# Optimal Heap Limits for Generational GCs

In MemBalancer, my student Marisa and I came up with a novel correctness property for garbage collection heap limits, which we called "compositionality", derived compositional heap limits for a basic one-generation garbage collector, and showed that this new heap limit lead to big reductions in memory usage for Chrome's V8 JavaScript runtime. But actually V8 uses a generational GC, and compositional heap limits for that are much harder to derive.

## Compositional heap limits

Any time you have a garbage collector, you have to decide when it will
actually collect garbage. There are *lots* of possible ways to decide
this, but a popular one uses a "heap limit": you set a maximum amount
of memory that the program can use, and then if memory is allocated
past that limit the garbage collector runs.

So then the question is what the heap limit should be. It's a trade-off: a higher heap limit means using more memory but spending less time collecting, and vice versa. So the rule might look like just a matter of taste, but in the MemBalancer paper we introduced a new way to think about it.

The idea is: suppose you have *two* garbage-collected programs. Then
they have a *total* memory use and a *total* time collecting garbage. For
a single program, any heap limit is pareto-optimal, but surprisingly
some combinations of heap limits for two programs are not! For
example, you could have one program that uses a huge amount of memory,
and another that uses basically no memory and spends a huge time
collecting. In total, there's a lot of memory and a lot of garbage
collection, and you could reallocate a bit of memory from the first to
the second to get a strictly better situation. But it *is* possible to
set the heap limit in just the right way, and in that case multiple
programs will also be pareto-optimal.

Formally, the MemBalancer paper works like this.

First, write down a theoretical **model**:

\[ T = f[g, s, \ldots](M) \]

This model is a function with one *input* \(M\), the heap limit, any
number of *parameters* like allocation rate \(g\) and garbage collection
speed \(s\), and an *output* which is the time spent collecting garbage
\(T\). The difference between the input and the parameters is that the
input is something we can control (we can set the heap limit to
whatever we want) while the parameters are out of our control (they
are up to the program and the runtime).

In the MemBalancer paper the model is:

\[ T = \frac{L}{s} \frac{g}{M - L} \]

This is basically a model that assumes:

- Allocation rate \(g\), garbage collection rate \(s\), and live memory \(L\) are static over time
- Marking / compacting takes all the time, so garbage collection time is proportional to live memory \(L\)

Second, **solve** this equation for \(M\):

\[ -c = \frac{\partial f}{\partial M} \]

You can see the explanation for this step in the MemBalancer paper, but basically if this equation is true, then this composition property is true. In the paper, the solution is:

\[ M = L + \sqrt{g L / c s} \]

Note that this solution computes the *input* in terms of the *parameters*.
So it gives us a way to set the heap limit.

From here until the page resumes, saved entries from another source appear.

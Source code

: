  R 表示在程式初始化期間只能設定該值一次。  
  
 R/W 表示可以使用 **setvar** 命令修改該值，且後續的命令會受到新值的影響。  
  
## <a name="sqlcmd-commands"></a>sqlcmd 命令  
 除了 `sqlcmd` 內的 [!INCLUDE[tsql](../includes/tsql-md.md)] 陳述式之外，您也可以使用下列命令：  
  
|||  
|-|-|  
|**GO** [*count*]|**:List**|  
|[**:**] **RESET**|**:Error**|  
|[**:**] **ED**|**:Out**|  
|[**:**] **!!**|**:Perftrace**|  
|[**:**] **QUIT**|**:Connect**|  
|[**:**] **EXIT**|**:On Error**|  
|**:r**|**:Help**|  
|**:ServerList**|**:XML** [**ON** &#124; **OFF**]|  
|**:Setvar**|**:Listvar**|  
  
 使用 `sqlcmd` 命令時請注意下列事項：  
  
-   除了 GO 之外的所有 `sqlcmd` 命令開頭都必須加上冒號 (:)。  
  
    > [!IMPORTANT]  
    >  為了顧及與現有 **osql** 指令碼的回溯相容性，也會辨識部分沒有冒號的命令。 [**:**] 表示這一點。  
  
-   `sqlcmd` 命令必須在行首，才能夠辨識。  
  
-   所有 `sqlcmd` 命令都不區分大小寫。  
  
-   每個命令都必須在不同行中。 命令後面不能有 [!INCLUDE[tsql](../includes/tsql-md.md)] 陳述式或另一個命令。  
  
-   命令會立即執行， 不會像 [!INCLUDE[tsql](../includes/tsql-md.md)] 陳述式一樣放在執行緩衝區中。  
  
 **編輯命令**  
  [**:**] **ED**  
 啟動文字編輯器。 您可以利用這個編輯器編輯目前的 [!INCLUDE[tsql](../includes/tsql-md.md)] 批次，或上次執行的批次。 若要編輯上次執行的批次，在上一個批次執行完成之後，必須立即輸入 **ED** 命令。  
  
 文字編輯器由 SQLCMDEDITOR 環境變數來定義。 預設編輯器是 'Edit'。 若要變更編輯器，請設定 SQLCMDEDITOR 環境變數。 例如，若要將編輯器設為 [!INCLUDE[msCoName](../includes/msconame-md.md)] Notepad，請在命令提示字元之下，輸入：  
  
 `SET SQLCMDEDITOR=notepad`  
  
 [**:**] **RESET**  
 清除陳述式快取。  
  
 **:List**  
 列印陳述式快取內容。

Third, we need to **measure** the parameters. If we can measure the
parameters, we can compute the heap limit using the formula derived in
step 2, but the parameters may not be arbitrarily observable. For
example, in the MemBalancer paper, we measure \(s\) and \(L\) after a
garbage collection, and measure \(g\) every second in a background
thread. Moreover, \(s\) and \(g\) are smoothed (with different smoothing
rates). Fine-tuning measurement actually makes a pretty big difference
to the results, though even without the fine-tuning we were seeing
some results.

So this is the MemBalancer methodology: modeling, solving, and measuring, in that order. The result is an algorithm for compositional heap limits.

## Modeling generational collectors

Our idea was to repeat this methodology, but for a generational garbage collector. In a generational collector, there are two heaps (a "young generation" and an "old generation"), and live data from the young generation is moved to the old generation after collection.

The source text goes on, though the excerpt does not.